Am Fam Physician. 2025;111(1):92-93
An audio version of this AFP Practice Guideline is available on the AAFP audio app.
Author disclosure: No relevant financial relationships.
KEY POINTS FOR PRACTICE
• Positioning patients in a semi-Fowler position with the head and trunk raised may increase intubation success and decrease aspiration risk.
• Preoxygenation with high-flow nasal oxygen is effective and can be used throughout intubation. With severe hypoxemia, noninvasive positive pressure ventilation is recommended for preoxygenation.
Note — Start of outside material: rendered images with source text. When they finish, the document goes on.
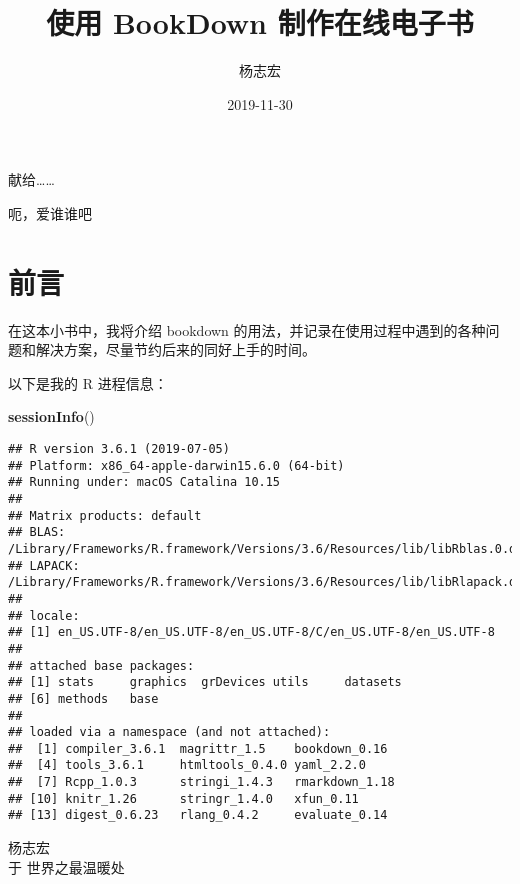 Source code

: \documentclass[]{ctexbook}
\title{使用 BookDown 制作在线电子书}
\author{杨志宏}
\date{2019-11-30}
\newenvironment{Shaded}{\begin{snugshade}}{\end{snugshade}}
\newcommand{\KeywordTok}[1]{\textcolor[rgb]{0.13,0.29,0.53}{\textbf{#1}}}
\newcommand{\NormalTok}[1]{#1}
\let\BeginKnitrBlock\begin \let\EndKnitrBlock\end
\begin{document}
\maketitle


\thispagestyle{empty}

\begin{center}
献给……

呃，爱谁谁吧
\end{center}

\setlength{\abovedisplayskip}{-5pt}
\setlength{\abovedisplayshortskip}{-5pt}

{
\setcounter{tocdepth}{2}
\tableofcontents
}
\listoftables
\listoffigures
\hypertarget{ux524dux8a00}{%
\chapter*{前言}\label{ux524dux8a00}}


在这本小书中，我将介绍 bookdown 的用法，并记录在使用过程中遇到的各种问题和解决方案，尽量节约后来的同好上手的时间。

以下是我的 R 进程信息：

\begin{Shaded}
\begin{Highlighting}[]
\KeywordTok{sessionInfo}\NormalTok{()}
\end{Highlighting}
\end{Shaded}

\begin{verbatim}
## R version 3.6.1 (2019-07-05)
## Platform: x86_64-apple-darwin15.6.0 (64-bit)
## Running under: macOS Catalina 10.15
## 
## Matrix products: default
## BLAS:   /Library/Frameworks/R.framework/Versions/3.6/Resources/lib/libRblas.0.dylib
## LAPACK: /Library/Frameworks/R.framework/Versions/3.6/Resources/lib/libRlapack.dylib
## 
## locale:
## [1] en_US.UTF-8/en_US.UTF-8/en_US.UTF-8/C/en_US.UTF-8/en_US.UTF-8
## 
## attached base packages:
## [1] stats     graphics  grDevices utils     datasets 
## [6] methods   base     
## 
## loaded via a namespace (and not attached):
##  [1] compiler_3.6.1  magrittr_1.5    bookdown_0.16  
##  [4] tools_3.6.1     htmltools_0.4.0 yaml_2.2.0     
##  [7] Rcpp_1.0.3      stringi_1.4.3   rmarkdown_1.18 
## [10] knitr_1.26      stringr_1.4.0   xfun_0.11      
## [13] digest_0.6.23   rlang_0.4.2     evaluate_0.14
\end{verbatim}

\BeginKnitrBlock{flushright}
杨志宏\\
于 世界之最温暖处
\EndKnitrBlock{flushright}
\end{document}
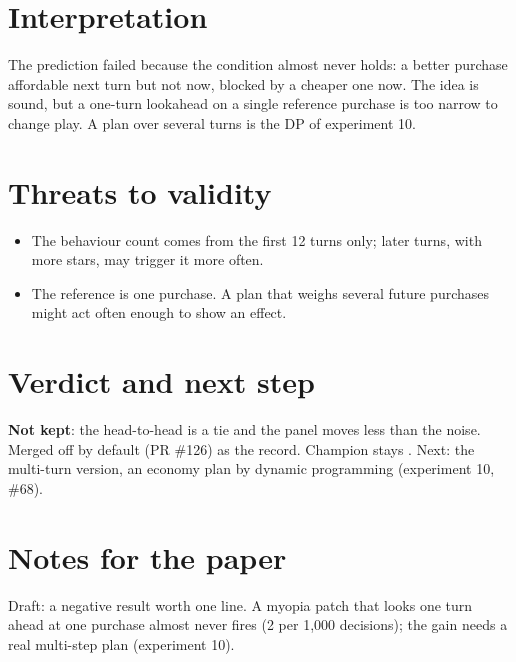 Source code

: \documentclass{../polyexp}
\begin{document}
\section{Interpretation}
The prediction failed because the condition almost never holds: a better purchase affordable next turn but not now, blocked by a cheaper one now. The idea is sound, but a one-turn lookahead on a single reference purchase is too narrow to change play. A plan over several turns is the DP of experiment 10.


\section{Threats to validity}
\begin{itemize}
\item The behaviour count comes from the first 12 turns only; later turns, with more stars, may trigger it more often.
\item The reference is one purchase. A plan that weighs several future purchases might act often enough to show an effect.
\end{itemize}

\section{Verdict and next step}
\textbf{Not kept}: the head-to-head is a tie and the panel moves less than the noise. Merged off by default (PR \#126) as the record. Champion stays . Next: the multi-turn version, an economy plan by dynamic programming (experiment 10, \#68).

\section{Notes for the paper}
Draft: a negative result worth one line. A myopia patch that looks one turn ahead at one purchase almost never fires (2 per 1,000 decisions); the gain needs a real multi-step plan (experiment 10).

\end{document}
• Before rapid sequence intubation, paralysis with a neuromuscular blocking agent (ie, succinylcholine or rocuronium) is recommended to increase intubation success and reduce vomiting risk.
From the AFP Editors
Emergency airway management is high-risk and involves multiple decisions. Rapid sequence intubation, which usually occurs after administration of a sedative-hypnotic agent and a neuromuscular blocking agent in rapid succession, should optimize the chance of successful intubation while reducing peri-intubation risks such as aspiration or hypotension. The Society of Critical Care Medicine developed guidelines to optimize rapid sequence intubation.
POSITIONING
Simulation studies suggest that sitting a patient up from the traditional supine position to a semi-Fowler position (ie, head and trunk raised) before intubation decreases aspiration risk, increases lung volumes, and improves intubation success through better views. The guideline suggests semi-Fowler positioning based on very low-quality evidence from conflicting studies. Although simulation and observational studies clearly demonstrate improved first-pass intubation success with semi-Fowler positioning compared with the supine position, the few randomized trials demonstrated no difference between the two positions.